Nadie sabe quiénes son, en verdad, sus padres. Tenemos atisbos, pistas sobre el desempeño de sus roles que la memoria familiar repite, imágenes rotas, alguna intuición. Pero las preguntas medulares (¿qué deseaban para sus vidas?, ¿lo consiguieron?, ¿fueron felices?), cada hijo las responde como puede, alentado por la urgencia de desentrañar signos que le permitan resolver su propio puzzle vital.
El secreto de Marcial, la novela con la que Jorge Fernández Díaz ganó el Premio Nadal 2025, abraza gozosamente y con arte el misterio de recrear todo (tanto) lo que cabía en los silencios largos de su padre, inmigrante asturiano llegado a la Argentina en 1948, junto a su madre viuda y tras perder a su papá, un herrero republicano que había muerto luchando contra los nazis en Normandía.
Con ritmo cinematográfico de la dedicatoria en adelante y tirando de “algunos hechos irreales”, el narrador –un escritor consagrado– decide embarcarse en la hechura de ese libro que viene postergando y que el fantasma de Marcial Fernández parece reclamarle en sueños, con la misma insistencia con la que le pedía, cuando el autor era niño, que le contara el final de las películas que no terminaba de ver en la tele, por irse a trabajar de camarero en el bar de Canning y Córdoba, donde él y sus socios se dejaban la piel.
Los clásicos de aquel Hollywood en castellano, programa de los años setenta que todos los sábados, entre las 13 y las 22, exhibía filmes de diversos géneros, eran el territorio que padre e hijo compartían.

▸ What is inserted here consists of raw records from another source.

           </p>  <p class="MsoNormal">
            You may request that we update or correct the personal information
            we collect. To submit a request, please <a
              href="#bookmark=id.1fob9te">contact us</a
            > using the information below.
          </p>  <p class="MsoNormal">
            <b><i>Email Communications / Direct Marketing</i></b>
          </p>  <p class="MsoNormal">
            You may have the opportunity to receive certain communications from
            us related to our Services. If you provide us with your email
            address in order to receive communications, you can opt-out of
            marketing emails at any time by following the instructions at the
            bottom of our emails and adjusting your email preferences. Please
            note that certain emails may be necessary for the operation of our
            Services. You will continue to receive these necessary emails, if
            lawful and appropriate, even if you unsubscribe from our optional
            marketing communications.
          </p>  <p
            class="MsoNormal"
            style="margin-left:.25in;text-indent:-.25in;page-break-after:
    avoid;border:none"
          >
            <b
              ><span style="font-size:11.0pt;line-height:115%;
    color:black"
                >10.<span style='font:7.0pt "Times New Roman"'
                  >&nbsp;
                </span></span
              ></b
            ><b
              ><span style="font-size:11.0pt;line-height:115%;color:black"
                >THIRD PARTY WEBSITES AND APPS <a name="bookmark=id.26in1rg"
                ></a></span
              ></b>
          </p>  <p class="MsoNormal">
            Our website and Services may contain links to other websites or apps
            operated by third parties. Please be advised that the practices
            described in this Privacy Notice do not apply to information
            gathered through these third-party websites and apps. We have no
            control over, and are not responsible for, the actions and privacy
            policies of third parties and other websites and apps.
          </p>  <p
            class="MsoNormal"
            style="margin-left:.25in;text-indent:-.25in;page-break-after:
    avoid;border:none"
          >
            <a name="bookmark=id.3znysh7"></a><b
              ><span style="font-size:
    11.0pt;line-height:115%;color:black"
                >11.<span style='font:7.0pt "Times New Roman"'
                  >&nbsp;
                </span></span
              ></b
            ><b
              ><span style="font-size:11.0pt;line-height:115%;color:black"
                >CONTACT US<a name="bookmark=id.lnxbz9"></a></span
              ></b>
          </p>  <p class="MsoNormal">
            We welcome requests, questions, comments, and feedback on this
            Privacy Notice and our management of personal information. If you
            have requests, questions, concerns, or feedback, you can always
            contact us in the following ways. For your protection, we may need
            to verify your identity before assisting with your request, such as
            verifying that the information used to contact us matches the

Una educación sentimental que sobrevive como legado inoxidable en las películas mentales que, ya adulto, el escritor no puede dejar de filmar.
La novela dialoga permanentemente con esa cartelera, sinónimo de aventuras, intrigas, conspiraciones, lealtades y pasiones a veces confusas para un niño que no entiende, por ejemplo, por qué Glenn Ford se casa con Rita Hayworth en Gilda solo para hacerla sufrir.

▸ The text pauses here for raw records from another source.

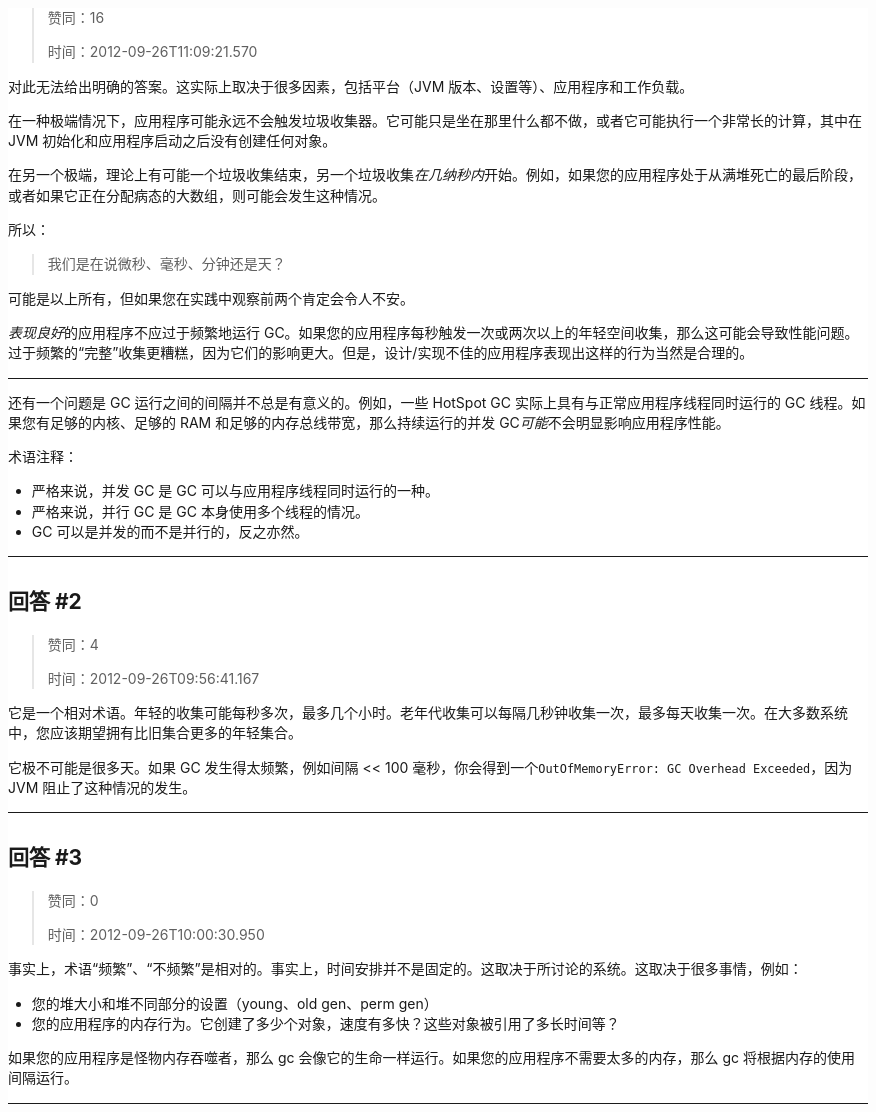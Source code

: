 > 赞同：16
> 
> 时间：2012-09-26T11:09:21.570

对此无法给出明确的答案。这实际上取决于很多因素，包括平台（JVM 版本、设置等）、应用程序和工作负载。

在一种极端情况下，应用程序可能永远不会触发垃圾收集器。它可能只是坐在那里什么都不做，或者它可能执行一个非常长的计算，其中在 JVM 初始化和应用程序启动之后没有创建任何对象。

在另一个极端，理论上有可能一个垃圾收集结束，另一个垃圾收集*在几纳秒内*开始。例如，如果您的应用程序处于从满堆死亡的最后阶段，或者如果它正在分配病态的大数组，则可能会发生这种情况。

所以：

> 我们是在说微秒、毫秒、分钟还是天？

可能是以上所有，但如果您在实践中观察前两个肯定会令人不安。

*表现良好*的应用程序不应过于频繁地运行 GC。如果您的应用程序每秒触发一次或两次以上的年轻空间收集，那么这可能会导致性能问题。过于频繁的“完整”收集更糟糕，因为它们的影响更大。但是，设计/实现不佳的应用程序表现出这样的行为当然是合理的。

* * *

还有一个问题是 GC 运行之间的间隔并不总是有意义的。例如，一些 HotSpot GC 实际上具有与正常应用程序线程同时运行的 GC 线程。如果您有足够的内核、足够的 RAM 和足够的内存总线带宽，那么持续运行的并发 GC*可能*不会明显影响应用程序性能。

术语注释：

*   严格来说，并发 GC 是 GC 可以与应用程序线程同时运行的一种。
*   严格来说，并行 GC 是 GC 本身使用多个线程的情况。
*   GC 可以是并发的而不是并行的，反之亦然。

* * *

## 回答 #2

> 赞同：4
> 
> 时间：2012-09-26T09:56:41.167

它是一个相对术语。年轻的收集可能每秒多次，最多几个小时。老年代收集可以每隔几秒钟收集一次，最多每天收集一次。在大多数系统中，您应该期望拥有比旧集合更多的年轻集合。

它极不可能是很多天。如果 GC 发生得太频繁，例如间隔 << 100 毫秒，你会得到一个`OutOfMemoryError: GC Overhead Exceeded`，因为 JVM 阻止了这种情况的发生。

* * *

## 回答 #3

> 赞同：0
> 
> 时间：2012-09-26T10:00:30.950

事实上，术语“频繁”、“不频繁”是相对的。事实上，时间安排并不是固定的。这取决于所讨论的系统。这取决于很多事情，例如：

*   您的堆大小和堆不同部分的设置（young、old gen、perm gen）
*   您的应用程序的内存行为。它创建了多少个对象，速度有多快？这些对象被引用了多长时间等？

如果您的应用程序是怪物内存吞噬者，那么 gc 会像它的生命一样运行。如果您的应用程序不需要太多的内存，那么 gc 将根据内存的使用间隔运行。

* * *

En el mar del cine, padre e hijo nadan a sus anchas y es tan fundante que bautiza: los rostros centrales de su afectividad se mencionan siempre por su apodo, robado a un galán, diva o personaje, en una suerte de “efecto La rosa púrpura del Cairo” que subraya ese hechizo del celuloide que convierte a todo espectador devoto en coprotagonista de las peripecias que se viven en la semipenumbra de una sala. Así, la hermana menor del narrador, Mary, será siempre Susan (por Susan Hayward), y Óscar, un vecino que vivía sobre su misma calle, Moe (por uno de Los tres chiflados).
Tras la jubilación, Marcial, ese hombre parco, enfermo de silicosis (había sido dinamitero abriendo túneles del ferrocarril en Asturias), gastará muchos ratos libres en un salón vidriado del Centro Asturiano de Buenos Aires, jugando al tute cabrero con los paisanos, entre recuerdos de allá y cuitas de acá, mientras todos alimentan un modo de seguir perteneciendo al sueño común de volver, de visita o de regreso, a lo que quedó en España.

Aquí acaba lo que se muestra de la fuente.